## [Required action]
Among the entries below, how many lines contain "Arduino"? Answer with the number only.

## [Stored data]

########################################

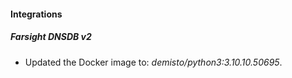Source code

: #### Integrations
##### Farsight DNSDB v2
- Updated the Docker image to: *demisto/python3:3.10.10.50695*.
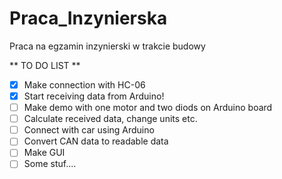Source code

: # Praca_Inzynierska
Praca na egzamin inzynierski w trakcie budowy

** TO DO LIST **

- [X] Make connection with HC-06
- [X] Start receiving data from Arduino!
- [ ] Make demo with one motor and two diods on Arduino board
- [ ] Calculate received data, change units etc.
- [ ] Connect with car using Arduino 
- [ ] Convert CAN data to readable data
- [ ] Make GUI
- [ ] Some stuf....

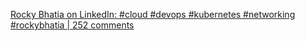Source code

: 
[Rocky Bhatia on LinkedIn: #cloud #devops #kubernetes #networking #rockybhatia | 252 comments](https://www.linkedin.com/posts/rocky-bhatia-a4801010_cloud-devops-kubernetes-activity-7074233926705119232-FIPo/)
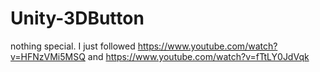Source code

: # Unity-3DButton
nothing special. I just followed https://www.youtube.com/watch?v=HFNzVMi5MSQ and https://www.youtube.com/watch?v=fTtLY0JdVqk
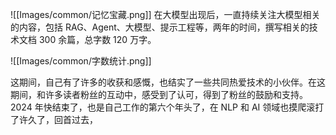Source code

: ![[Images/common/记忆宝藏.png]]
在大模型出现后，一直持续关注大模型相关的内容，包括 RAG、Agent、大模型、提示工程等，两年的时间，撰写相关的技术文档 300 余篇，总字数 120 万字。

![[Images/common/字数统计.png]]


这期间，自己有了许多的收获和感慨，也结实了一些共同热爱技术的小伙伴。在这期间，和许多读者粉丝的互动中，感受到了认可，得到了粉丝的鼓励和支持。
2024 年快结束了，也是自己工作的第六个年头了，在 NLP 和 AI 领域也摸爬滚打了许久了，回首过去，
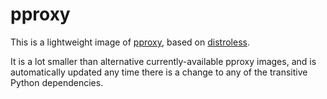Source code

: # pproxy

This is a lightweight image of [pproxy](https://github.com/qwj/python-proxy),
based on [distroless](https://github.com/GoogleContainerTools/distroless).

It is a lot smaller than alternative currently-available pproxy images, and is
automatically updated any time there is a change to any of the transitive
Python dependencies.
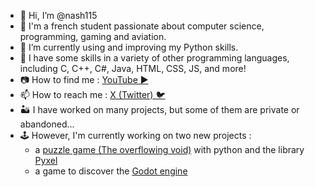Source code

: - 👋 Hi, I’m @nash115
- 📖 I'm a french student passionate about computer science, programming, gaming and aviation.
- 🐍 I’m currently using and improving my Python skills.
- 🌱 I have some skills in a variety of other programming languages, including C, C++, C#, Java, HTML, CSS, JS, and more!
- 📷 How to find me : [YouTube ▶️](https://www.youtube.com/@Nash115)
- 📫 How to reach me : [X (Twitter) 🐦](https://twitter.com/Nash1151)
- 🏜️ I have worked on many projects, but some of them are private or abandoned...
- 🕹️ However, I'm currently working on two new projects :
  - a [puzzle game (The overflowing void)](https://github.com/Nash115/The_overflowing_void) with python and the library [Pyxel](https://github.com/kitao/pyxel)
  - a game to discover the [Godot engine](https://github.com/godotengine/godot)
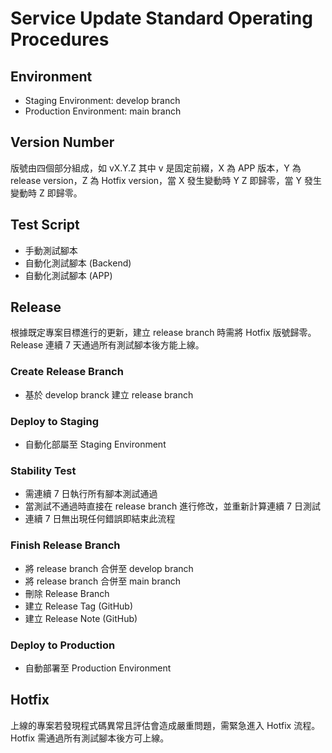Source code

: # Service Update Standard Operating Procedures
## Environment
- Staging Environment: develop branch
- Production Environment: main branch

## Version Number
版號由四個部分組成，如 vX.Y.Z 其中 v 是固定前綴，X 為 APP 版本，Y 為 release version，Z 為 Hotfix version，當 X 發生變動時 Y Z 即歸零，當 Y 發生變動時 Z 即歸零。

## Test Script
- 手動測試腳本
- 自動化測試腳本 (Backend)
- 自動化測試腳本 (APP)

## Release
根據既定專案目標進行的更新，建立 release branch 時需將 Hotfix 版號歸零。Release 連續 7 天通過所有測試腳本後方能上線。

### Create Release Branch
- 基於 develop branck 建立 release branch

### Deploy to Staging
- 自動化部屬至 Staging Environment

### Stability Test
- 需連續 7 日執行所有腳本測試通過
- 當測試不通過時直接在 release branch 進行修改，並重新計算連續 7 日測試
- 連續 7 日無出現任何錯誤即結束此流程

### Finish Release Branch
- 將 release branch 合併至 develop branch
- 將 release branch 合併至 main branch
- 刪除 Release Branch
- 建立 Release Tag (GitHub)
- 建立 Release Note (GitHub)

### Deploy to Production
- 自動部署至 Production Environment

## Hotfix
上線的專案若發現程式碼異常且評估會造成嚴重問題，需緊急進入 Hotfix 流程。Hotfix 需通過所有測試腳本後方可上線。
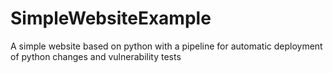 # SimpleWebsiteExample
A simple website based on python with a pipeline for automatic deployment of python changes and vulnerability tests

########################################

## [Answer section]
3